◆ EXERCISE REQUIREMENTS
Whenever a line in the entries below contains "sqrt", copy that line.

[DATA]

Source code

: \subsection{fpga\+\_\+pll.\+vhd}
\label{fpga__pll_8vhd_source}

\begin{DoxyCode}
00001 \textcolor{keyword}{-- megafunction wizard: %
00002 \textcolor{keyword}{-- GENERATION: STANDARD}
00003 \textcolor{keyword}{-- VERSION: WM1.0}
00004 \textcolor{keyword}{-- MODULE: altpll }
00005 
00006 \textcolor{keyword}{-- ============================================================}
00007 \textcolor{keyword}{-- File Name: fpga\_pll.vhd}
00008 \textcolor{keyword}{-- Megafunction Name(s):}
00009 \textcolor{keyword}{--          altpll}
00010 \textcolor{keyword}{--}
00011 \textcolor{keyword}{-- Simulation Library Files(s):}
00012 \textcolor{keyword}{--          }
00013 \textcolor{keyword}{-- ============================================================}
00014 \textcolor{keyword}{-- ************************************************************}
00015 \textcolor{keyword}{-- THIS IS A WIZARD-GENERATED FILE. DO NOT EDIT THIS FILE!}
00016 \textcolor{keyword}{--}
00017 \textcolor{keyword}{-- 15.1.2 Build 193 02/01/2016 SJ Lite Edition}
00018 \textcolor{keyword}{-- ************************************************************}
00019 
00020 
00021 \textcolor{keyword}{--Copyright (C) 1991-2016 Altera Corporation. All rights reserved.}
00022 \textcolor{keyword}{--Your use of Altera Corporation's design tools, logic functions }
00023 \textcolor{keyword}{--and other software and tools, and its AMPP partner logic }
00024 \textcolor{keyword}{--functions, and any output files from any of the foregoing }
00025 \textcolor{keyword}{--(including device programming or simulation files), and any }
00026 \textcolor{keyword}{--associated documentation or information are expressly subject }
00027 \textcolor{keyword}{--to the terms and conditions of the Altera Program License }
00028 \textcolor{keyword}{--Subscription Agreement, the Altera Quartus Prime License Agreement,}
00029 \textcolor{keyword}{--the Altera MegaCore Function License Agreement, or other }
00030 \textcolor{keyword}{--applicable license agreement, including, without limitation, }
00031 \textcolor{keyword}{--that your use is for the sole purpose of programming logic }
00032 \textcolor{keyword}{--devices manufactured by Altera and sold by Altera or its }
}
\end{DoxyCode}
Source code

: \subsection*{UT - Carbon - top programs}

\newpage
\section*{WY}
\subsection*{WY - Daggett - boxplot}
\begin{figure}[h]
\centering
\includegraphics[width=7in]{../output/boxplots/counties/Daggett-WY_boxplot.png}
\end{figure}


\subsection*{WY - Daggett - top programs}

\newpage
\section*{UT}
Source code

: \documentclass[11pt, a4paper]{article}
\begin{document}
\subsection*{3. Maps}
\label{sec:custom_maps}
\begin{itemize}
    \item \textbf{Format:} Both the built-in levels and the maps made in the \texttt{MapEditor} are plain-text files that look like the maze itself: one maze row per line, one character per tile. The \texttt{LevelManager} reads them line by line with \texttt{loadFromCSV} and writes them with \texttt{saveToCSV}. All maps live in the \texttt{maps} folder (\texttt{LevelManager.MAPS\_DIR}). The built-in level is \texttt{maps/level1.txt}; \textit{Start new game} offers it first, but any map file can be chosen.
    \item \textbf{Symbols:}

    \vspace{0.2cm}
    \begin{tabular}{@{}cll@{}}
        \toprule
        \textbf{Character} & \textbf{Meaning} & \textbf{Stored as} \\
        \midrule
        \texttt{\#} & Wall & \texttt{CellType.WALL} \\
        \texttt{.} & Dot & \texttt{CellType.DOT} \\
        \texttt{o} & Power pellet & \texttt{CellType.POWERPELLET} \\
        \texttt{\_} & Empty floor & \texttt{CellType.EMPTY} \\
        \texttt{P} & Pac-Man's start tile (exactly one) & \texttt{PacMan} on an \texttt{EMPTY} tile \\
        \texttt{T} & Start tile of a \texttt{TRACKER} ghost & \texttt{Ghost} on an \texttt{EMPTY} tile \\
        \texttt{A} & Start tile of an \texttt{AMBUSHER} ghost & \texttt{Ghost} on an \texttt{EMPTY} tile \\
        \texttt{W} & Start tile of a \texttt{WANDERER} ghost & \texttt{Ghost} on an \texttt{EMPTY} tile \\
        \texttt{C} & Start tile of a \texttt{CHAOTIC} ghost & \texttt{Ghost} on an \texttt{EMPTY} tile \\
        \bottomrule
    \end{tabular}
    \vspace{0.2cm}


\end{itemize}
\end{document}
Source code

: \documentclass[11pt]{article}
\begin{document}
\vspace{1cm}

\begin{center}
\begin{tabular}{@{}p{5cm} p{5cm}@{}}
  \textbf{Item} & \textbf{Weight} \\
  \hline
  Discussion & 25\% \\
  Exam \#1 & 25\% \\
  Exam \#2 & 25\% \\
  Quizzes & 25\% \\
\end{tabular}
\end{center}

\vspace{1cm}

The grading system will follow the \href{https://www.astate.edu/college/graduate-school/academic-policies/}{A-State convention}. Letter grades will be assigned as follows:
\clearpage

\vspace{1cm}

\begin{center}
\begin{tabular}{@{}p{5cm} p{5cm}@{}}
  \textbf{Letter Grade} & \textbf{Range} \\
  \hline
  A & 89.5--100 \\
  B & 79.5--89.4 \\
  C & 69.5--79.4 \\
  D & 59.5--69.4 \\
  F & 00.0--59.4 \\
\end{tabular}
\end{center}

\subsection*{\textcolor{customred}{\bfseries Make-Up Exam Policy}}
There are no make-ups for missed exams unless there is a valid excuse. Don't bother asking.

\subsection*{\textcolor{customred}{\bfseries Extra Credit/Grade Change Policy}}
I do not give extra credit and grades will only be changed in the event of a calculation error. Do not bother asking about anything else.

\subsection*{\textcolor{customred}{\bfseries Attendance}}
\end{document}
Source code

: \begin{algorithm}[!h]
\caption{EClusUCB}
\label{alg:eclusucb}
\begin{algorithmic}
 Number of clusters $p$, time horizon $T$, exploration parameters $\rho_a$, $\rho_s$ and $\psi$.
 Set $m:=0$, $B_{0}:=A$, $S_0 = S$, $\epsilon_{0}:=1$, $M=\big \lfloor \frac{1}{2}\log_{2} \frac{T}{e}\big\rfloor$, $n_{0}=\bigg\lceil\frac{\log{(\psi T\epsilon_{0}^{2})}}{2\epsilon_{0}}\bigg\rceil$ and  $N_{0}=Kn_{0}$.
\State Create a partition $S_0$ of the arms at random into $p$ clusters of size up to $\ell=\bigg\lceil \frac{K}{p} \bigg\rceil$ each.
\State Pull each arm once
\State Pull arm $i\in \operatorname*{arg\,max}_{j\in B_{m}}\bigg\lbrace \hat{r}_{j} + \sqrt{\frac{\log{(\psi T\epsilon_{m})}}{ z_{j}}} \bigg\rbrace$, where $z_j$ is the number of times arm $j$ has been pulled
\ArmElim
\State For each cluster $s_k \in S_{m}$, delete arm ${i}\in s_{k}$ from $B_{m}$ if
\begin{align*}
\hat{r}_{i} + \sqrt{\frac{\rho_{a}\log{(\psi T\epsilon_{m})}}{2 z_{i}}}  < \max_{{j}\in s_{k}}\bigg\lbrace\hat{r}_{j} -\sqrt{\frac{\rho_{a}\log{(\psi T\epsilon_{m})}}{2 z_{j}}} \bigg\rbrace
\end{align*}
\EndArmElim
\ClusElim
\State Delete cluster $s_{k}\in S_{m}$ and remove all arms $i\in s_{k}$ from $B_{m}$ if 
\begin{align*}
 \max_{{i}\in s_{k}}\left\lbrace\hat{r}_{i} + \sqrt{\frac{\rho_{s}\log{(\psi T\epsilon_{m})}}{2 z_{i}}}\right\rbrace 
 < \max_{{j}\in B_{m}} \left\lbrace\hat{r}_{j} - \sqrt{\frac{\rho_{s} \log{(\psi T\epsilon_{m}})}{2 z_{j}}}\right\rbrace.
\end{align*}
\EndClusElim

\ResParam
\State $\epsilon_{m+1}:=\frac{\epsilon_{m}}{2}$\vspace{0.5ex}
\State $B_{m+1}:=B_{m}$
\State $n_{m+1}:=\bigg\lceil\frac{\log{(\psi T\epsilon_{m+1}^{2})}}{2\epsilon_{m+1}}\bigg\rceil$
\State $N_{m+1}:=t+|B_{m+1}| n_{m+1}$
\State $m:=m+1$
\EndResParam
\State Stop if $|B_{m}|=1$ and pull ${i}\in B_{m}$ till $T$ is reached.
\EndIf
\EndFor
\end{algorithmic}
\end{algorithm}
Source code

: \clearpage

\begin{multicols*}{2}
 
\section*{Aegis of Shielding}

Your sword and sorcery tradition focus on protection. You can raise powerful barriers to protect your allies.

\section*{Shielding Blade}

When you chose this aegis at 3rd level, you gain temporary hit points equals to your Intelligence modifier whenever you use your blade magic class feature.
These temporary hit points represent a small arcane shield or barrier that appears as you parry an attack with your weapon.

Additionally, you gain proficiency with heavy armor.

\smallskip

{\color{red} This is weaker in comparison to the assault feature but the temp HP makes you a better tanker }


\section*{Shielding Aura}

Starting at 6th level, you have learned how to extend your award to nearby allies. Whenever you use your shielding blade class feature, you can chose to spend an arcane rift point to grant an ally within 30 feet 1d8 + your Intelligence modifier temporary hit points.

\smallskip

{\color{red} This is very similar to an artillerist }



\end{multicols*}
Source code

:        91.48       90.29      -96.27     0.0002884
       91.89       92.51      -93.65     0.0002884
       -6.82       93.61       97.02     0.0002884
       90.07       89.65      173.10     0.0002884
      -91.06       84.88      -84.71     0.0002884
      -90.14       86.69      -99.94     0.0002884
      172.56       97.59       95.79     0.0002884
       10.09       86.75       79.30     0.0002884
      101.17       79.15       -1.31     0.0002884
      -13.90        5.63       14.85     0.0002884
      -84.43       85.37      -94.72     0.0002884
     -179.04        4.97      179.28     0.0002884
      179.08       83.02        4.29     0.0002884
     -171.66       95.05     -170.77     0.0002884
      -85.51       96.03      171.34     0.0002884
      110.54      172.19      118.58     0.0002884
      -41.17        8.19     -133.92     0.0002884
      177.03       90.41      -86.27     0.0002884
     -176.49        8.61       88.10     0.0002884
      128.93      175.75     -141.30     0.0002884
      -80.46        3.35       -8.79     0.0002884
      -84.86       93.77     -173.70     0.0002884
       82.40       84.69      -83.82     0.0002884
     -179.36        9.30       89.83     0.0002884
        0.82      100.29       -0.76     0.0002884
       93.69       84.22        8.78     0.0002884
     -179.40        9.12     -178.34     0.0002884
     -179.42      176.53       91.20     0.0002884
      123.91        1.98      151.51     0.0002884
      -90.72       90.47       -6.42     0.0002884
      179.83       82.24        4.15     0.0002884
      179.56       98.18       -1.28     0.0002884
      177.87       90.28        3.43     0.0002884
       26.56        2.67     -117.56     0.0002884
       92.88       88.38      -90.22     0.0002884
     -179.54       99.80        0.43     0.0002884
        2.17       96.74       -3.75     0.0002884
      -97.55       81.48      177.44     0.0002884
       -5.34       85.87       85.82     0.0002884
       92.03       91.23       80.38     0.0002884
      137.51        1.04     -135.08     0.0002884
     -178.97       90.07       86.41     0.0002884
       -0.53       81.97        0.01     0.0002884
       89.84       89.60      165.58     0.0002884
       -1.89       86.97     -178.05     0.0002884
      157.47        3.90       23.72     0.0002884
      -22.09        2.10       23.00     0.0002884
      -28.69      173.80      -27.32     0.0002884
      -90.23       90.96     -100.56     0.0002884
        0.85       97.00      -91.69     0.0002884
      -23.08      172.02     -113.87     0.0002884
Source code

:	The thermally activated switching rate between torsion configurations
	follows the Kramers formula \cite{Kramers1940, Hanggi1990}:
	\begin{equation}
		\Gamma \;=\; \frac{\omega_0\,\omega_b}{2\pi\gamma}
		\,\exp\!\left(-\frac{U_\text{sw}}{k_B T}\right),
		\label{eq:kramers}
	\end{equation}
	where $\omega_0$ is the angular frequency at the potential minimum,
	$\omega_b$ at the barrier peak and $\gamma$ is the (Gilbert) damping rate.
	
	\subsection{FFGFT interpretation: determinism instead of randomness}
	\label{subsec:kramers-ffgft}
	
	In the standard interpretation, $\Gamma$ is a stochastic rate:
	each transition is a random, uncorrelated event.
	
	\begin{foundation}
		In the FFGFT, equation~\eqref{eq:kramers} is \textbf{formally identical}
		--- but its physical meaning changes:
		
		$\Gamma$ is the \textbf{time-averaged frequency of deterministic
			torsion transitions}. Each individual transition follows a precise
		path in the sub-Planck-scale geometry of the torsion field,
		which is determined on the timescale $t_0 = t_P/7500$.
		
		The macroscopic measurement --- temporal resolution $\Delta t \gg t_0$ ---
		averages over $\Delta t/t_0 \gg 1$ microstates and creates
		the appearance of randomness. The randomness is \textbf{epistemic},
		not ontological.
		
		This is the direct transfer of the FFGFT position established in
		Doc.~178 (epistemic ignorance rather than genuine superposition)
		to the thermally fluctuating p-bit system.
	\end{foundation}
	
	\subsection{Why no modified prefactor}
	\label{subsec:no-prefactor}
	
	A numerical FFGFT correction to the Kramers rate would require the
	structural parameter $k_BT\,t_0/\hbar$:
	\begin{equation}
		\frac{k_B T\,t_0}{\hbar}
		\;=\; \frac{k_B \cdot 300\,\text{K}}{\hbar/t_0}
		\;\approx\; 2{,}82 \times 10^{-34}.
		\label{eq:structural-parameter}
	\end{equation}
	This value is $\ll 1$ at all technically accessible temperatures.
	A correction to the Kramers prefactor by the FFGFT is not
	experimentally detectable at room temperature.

[/DATA]

◆ EXERCISE ANSWER
\State Pull arm $i\in \operatorname*{arg\,max}_{j\in B_{m}}\bigg\lbrace \hat{r}_{j} + \sqrt{\frac{\log{(\psi T\epsilon_{m})}}{ z_{j}}} \bigg\rbrace$, where $z_j$ is the number of times arm $j$ has been pulled
\hat{r}_{i} + \sqrt{\frac{\rho_{a}\log{(\psi T\epsilon_{m})}}{2 z_{i}}}  < \max_{{j}\in s_{k}}\bigg\lbrace\hat{r}_{j} -\sqrt{\frac{\rho_{a}\log{(\psi T\epsilon_{m})}}{2 z_{j}}} \bigg\rbrace
 \max_{{i}\in s_{k}}\left\lbrace\hat{r}_{i} + \sqrt{\frac{\rho_{s}\log{(\psi T\epsilon_{m})}}{2 z_{i}}}\right\rbrace 
 < \max_{{j}\in B_{m}} \left\lbrace\hat{r}_{j} - \sqrt{\frac{\rho_{s} \log{(\psi T\epsilon_{m}})}{2 z_{j}}}\right\rbrace.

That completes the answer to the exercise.